Want to read my Spider-Man comics? Gage was obsessed with Spider-Man. The transformation from wimp to superhero really appealed to him.

Beck had ignored him. Not there to make friends, he’d already been kicked out of two families because of his “emotional dissociation,” which apparently meant he wasn’t emotional enough. Like he was a robot. He’d show them robot. Because if he showed them anything else—the rage inside him, the fury spitting for a target—they would return him as defective, anyway. The Dempseys had five foster kids already, and he was the last one in. Even a fucked-up junior banger like him knew what that meant.

Last in, first out.

But Gage would not give up. His sunny disposition bugged the shit out of Beck until one day he threw the little runt’s latest peace offering, a Game Boy, against a wall. And then he called him names. Queer. Fag. Words that filled Beck with shame to this day. While waiting for Gage to rat him out to Sean, just in from his shift at the firehouse and pounding his steel-toed boots up the stairs, Beck refused to look at Gage. Refused to give him the satisfaction. But as his heart galloped in time with Sean’s heavy tread, two piercing realizations smacked him upside the head.

He was so frickin’ tired.

And he wanted to stay.

He wanted to stop fighting, but his mouth couldn’t shape the words in his heart, and now it was too late.

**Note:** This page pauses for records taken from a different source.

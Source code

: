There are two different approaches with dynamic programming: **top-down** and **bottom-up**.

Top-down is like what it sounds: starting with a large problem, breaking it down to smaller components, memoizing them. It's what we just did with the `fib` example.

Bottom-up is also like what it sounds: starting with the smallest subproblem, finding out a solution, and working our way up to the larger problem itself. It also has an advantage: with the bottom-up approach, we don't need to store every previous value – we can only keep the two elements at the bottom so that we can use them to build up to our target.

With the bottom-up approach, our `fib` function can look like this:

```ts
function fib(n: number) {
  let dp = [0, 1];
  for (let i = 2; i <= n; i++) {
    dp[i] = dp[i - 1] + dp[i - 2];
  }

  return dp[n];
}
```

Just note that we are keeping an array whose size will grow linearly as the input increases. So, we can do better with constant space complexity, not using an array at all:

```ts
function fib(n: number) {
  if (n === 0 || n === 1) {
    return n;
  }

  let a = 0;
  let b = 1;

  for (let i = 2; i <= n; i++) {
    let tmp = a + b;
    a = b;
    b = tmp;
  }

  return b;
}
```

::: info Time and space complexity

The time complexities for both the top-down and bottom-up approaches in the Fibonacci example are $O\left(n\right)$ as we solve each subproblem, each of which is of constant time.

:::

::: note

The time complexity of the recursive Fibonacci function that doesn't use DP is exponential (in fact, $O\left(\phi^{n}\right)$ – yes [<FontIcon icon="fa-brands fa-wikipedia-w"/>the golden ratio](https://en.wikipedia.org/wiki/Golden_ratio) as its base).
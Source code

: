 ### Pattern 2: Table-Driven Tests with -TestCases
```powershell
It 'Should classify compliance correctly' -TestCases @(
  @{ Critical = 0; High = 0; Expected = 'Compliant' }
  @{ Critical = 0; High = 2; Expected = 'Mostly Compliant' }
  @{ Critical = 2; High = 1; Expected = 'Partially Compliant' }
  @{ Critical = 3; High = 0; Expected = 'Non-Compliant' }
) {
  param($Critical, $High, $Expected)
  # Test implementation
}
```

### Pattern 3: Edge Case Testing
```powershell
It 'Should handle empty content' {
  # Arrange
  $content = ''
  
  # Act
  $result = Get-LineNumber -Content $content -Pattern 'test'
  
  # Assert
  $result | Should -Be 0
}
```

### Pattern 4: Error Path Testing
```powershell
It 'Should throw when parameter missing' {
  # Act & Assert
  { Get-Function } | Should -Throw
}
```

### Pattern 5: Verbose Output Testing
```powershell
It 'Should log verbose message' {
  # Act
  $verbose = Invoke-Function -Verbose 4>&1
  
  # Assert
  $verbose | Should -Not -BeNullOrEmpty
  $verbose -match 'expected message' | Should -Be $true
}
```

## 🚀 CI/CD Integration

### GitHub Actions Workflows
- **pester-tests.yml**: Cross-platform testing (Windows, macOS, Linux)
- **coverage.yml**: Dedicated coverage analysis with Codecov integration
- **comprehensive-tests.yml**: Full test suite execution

Sean curved his head around the door and, after ten mind-blurring seconds, pulled back with a mere nod. Gage hadn’t snitched. Though he didn’t fully understand why, Beck was overwhelmed with a gratitude that warmed his cold, neglected heart. His little brother, more annoying than all get out and one of the best people Beck knew, had smiled like he’d won a prize and dropped the latest issue of Spider-Man on Beck’s bed.